WATERFORD (WWJ) – While calling heroin and opioid addiction a “huge problem,” Oakland County Sheriff Michael Bouchard told Monday’s forum in Waterford Township “strides” were also being made to confront the crisis.
Bouchard says road patrols have been carrying the antidote narcan to reverse the effects of overdoses—though at first he thought it might help just a handful of addicts.
“It’s a staggering number to me and it should be to anyone – what it does is – it gives those individuals and their families a second chance,” said Bouchard.
It’s the ‘hiding in plain sight’ danger — hitting close to home for Bouchard.
“My daughter knows three girls that have overdosed and died – that she played soccer with — so it pretty much touches everybody, it’s an equal opportunity destroyer – it doesn’t matter what neighborhood you live in or how good your kids are,” he said.

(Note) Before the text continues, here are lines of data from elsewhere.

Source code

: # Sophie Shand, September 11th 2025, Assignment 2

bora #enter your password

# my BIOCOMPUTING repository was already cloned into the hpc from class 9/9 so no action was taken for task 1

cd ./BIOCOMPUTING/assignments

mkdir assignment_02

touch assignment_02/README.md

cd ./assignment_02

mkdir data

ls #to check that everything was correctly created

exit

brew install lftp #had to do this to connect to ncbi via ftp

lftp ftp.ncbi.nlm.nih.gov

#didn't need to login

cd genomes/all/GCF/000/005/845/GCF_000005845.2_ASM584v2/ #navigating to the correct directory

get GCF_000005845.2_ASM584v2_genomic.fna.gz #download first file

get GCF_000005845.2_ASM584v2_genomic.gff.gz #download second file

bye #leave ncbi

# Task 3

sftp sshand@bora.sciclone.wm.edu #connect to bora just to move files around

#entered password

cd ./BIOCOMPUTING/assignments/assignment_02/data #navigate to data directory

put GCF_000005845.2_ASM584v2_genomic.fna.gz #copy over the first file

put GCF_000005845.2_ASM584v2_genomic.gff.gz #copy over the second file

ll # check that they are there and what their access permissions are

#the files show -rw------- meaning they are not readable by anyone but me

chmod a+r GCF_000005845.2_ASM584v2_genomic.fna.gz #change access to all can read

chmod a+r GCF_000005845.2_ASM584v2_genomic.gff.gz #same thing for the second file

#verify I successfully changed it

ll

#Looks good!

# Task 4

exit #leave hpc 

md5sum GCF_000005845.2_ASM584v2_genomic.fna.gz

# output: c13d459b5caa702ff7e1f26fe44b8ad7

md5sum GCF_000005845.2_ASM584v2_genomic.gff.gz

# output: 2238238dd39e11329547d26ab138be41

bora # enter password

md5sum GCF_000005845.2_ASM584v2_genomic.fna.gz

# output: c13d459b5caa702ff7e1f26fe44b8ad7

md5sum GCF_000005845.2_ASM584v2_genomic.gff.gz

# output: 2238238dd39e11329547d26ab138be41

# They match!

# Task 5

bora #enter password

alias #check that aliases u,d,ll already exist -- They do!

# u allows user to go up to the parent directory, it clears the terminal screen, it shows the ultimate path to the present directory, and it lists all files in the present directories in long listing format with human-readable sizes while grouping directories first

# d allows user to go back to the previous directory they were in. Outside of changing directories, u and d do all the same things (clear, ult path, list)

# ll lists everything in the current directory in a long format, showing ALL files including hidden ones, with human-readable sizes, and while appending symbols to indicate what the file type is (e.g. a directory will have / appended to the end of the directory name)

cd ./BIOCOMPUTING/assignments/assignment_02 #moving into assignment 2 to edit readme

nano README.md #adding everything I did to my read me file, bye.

Bouchard says he would have no trouble with the antidote being made available to families without a prescription.
He and other panel members say prevention and education as well as treatment will be key to solving what he calls a huge problem.
The battle to combat these addictions in southeast Michigan is getting help from Washington says Congressman David Trott.
The bipartisn bill takes a comprehensive approach to the problem, says Trott, from law and order to prevention and treatment.
“It gives grants to law enforcement and to first responders, gives grants to drug courts to try and take a different approach to addressing some of the addiction problems and improves treatment programs,” said Trott.
Missing from the bill, according to Pam Hoffmaster co-founder of advocacy group My Hope, is money for addicts seeking help.
“When they get on the phone and try to find somewhere — well, we don’t have a bed — ‘we have a bed in two weeks, you can just come back in two weeks,’ it doesn’t work that way with addicts.”
Trott says the funding package is a good start.